> PROBLEM TO WORK ON: The entries follow. Please return all of them exactly.

─── EXERCISE INPUT ───

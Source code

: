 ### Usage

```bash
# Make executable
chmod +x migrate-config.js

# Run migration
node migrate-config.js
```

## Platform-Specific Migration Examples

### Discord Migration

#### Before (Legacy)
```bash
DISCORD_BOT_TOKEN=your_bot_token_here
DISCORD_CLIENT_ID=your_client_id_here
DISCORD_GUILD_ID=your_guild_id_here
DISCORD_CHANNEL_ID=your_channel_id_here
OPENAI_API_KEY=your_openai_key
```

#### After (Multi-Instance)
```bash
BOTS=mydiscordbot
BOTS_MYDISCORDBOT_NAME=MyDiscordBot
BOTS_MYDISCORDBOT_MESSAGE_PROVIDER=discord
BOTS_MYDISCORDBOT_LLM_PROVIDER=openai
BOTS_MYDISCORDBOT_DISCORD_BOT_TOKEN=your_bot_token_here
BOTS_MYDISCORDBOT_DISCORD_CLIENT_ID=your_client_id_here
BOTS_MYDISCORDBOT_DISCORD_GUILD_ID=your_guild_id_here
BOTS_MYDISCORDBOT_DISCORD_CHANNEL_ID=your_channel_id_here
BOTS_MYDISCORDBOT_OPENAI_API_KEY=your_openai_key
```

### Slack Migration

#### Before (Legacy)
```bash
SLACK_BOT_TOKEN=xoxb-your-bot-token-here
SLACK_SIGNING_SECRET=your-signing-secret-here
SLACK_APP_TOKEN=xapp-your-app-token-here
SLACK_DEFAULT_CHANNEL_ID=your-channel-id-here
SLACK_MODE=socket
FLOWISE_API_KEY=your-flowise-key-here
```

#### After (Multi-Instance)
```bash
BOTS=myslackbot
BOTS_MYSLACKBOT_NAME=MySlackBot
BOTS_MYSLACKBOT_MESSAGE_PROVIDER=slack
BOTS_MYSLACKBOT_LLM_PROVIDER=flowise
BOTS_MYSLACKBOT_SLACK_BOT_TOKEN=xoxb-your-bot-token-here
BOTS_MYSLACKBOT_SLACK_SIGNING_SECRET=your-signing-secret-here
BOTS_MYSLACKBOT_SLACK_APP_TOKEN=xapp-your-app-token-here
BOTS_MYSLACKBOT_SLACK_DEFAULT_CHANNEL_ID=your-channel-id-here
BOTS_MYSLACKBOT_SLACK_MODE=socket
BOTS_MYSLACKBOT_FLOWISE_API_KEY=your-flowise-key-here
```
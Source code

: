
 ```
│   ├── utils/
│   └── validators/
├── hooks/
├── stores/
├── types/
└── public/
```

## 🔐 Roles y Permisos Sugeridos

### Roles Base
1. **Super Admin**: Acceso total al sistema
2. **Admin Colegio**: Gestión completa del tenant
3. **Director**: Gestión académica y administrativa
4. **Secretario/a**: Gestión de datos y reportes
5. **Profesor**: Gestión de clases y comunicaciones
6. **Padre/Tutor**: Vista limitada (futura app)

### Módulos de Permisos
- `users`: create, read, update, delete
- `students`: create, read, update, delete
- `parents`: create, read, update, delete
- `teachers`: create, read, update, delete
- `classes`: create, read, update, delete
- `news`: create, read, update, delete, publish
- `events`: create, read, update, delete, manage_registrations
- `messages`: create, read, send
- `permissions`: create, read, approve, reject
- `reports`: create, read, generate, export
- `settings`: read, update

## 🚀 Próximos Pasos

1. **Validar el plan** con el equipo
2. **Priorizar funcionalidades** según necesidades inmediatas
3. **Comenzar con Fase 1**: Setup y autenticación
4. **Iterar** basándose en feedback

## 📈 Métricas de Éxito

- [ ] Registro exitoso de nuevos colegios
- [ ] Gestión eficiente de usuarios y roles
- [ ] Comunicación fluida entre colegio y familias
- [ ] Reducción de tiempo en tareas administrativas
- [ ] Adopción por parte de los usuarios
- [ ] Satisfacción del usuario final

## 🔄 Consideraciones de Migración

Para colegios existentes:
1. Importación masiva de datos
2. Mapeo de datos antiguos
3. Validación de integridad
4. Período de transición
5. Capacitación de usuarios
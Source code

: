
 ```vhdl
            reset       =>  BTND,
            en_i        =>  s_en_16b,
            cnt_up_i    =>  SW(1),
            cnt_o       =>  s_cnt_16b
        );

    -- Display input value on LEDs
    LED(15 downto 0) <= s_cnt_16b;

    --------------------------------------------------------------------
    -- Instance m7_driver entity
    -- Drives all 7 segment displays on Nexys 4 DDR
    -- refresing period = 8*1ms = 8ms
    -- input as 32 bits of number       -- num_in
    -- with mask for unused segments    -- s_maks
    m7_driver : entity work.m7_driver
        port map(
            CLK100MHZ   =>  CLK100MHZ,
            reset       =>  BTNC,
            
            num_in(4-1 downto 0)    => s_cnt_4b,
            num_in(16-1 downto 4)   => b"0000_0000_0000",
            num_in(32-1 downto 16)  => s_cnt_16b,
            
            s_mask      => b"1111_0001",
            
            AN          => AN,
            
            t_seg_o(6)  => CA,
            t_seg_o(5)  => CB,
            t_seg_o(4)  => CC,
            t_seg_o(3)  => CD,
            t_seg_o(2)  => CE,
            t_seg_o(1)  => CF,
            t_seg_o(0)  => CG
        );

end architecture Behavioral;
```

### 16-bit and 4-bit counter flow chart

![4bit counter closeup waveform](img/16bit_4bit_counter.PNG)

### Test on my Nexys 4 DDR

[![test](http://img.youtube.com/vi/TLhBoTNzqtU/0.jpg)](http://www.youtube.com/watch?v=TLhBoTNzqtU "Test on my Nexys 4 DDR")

───

> EXERCISE OUTPUT:
Source code

: ### Usage

```bash
# Make executable
chmod +x migrate-config.js

# Run migration
node migrate-config.js
```

## Platform-Specific Migration Examples

### Discord Migration

#### Before (Legacy)
```bash
DISCORD_BOT_TOKEN=your_bot_token_here
DISCORD_CLIENT_ID=your_client_id_here
DISCORD_GUILD_ID=your_guild_id_here
DISCORD_CHANNEL_ID=your_channel_id_here
OPENAI_API_KEY=your_openai_key
```

#### After (Multi-Instance)
```bash
BOTS=mydiscordbot
BOTS_MYDISCORDBOT_NAME=MyDiscordBot
BOTS_MYDISCORDBOT_MESSAGE_PROVIDER=discord
BOTS_MYDISCORDBOT_LLM_PROVIDER=openai
BOTS_MYDISCORDBOT_DISCORD_BOT_TOKEN=your_bot_token_here
BOTS_MYDISCORDBOT_DISCORD_CLIENT_ID=your_client_id_here
BOTS_MYDISCORDBOT_DISCORD_GUILD_ID=your_guild_id_here
BOTS_MYDISCORDBOT_DISCORD_CHANNEL_ID=your_channel_id_here
BOTS_MYDISCORDBOT_OPENAI_API_KEY=your_openai_key
```

### Slack Migration

#### Before (Legacy)
```bash
SLACK_BOT_TOKEN=xoxb-your-bot-token-here
SLACK_SIGNING_SECRET=your-signing-secret-here
SLACK_APP_TOKEN=xapp-your-app-token-here
SLACK_DEFAULT_CHANNEL_ID=your-channel-id-here
SLACK_MODE=socket
FLOWISE_API_KEY=your-flowise-key-here
```

#### After (Multi-Instance)
```bash
BOTS=myslackbot
BOTS_MYSLACKBOT_NAME=MySlackBot
BOTS_MYSLACKBOT_MESSAGE_PROVIDER=slack
BOTS_MYSLACKBOT_LLM_PROVIDER=flowise
BOTS_MYSLACKBOT_SLACK_BOT_TOKEN=xoxb-your-bot-token-here
BOTS_MYSLACKBOT_SLACK_SIGNING_SECRET=your-signing-secret-here
BOTS_MYSLACKBOT_SLACK_APP_TOKEN=xapp-your-app-token-here
BOTS_MYSLACKBOT_SLACK_DEFAULT_CHANNEL_ID=your-channel-id-here
BOTS_MYSLACKBOT_SLACK_MODE=socket
BOTS_MYSLACKBOT_FLOWISE_API_KEY=your-flowise-key-here
```
Source code

:
 ```
│   ├── utils/
│   └── validators/
├── hooks/
├── stores/
├── types/
└── public/
```

## 🔐 Roles y Permisos Sugeridos

### Roles Base
1. **Super Admin**: Acceso total al sistema
2. **Admin Colegio**: Gestión completa del tenant
3. **Director**: Gestión académica y administrativa
4. **Secretario/a**: Gestión de datos y reportes
5. **Profesor**: Gestión de clases y comunicaciones
6. **Padre/Tutor**: Vista limitada (futura app)

### Módulos de Permisos
- `users`: create, read, update, delete
- `students`: create, read, update, delete
- `parents`: create, read, update, delete
- `teachers`: create, read, update, delete
- `classes`: create, read, update, delete
- `news`: create, read, update, delete, publish
- `events`: create, read, update, delete, manage_registrations
- `messages`: create, read, send
- `permissions`: create, read, approve, reject
- `reports`: create, read, generate, export
- `settings`: read, update

## 🚀 Próximos Pasos

1. **Validar el plan** con el equipo
2. **Priorizar funcionalidades** según necesidades inmediatas
3. **Comenzar con Fase 1**: Setup y autenticación
4. **Iterar** basándose en feedback

## 📈 Métricas de Éxito

- [ ] Registro exitoso de nuevos colegios
- [ ] Gestión eficiente de usuarios y roles
- [ ] Comunicación fluida entre colegio y familias
- [ ] Reducción de tiempo en tareas administrativas
- [ ] Adopción por parte de los usuarios
- [ ] Satisfacción del usuario final

## 🔄 Consideraciones de Migración

Para colegios existentes:
1. Importación masiva de datos
2. Mapeo de datos antiguos
3. Validación de integridad
4. Período de transición
5. Capacitación de usuarios
Source code

:
 ```vhdl
            reset       =>  BTND,
            en_i        =>  s_en_16b,
            cnt_up_i    =>  SW(1),
            cnt_o       =>  s_cnt_16b
        );

    -- Display input value on LEDs
    LED(15 downto 0) <= s_cnt_16b;

    --------------------------------------------------------------------
    -- Instance m7_driver entity
    -- Drives all 7 segment displays on Nexys 4 DDR
    -- refresing period = 8*1ms = 8ms
    -- input as 32 bits of number       -- num_in
    -- with mask for unused segments    -- s_maks
    m7_driver : entity work.m7_driver
        port map(
            CLK100MHZ   =>  CLK100MHZ,
            reset       =>  BTNC,
            
            num_in(4-1 downto 0)    => s_cnt_4b,
            num_in(16-1 downto 4)   => b"0000_0000_0000",
            num_in(32-1 downto 16)  => s_cnt_16b,
            
            s_mask      => b"1111_0001",
            
            AN          => AN,
            
            t_seg_o(6)  => CA,
            t_seg_o(5)  => CB,
            t_seg_o(4)  => CC,
            t_seg_o(3)  => CD,
            t_seg_o(2)  => CE,
            t_seg_o(1)  => CF,
            t_seg_o(0)  => CG
        );

end architecture Behavioral;
```

### 16-bit and 4-bit counter flow chart

![4bit counter closeup waveform](img/16bit_4bit_counter.PNG)

### Test on my Nexys 4 DDR

[![test](http://img.youtube.com/vi/TLhBoTNzqtU/0.jpg)](http://www.youtube.com/watch?v=TLhBoTNzqtU "Test on my Nexys 4 DDR")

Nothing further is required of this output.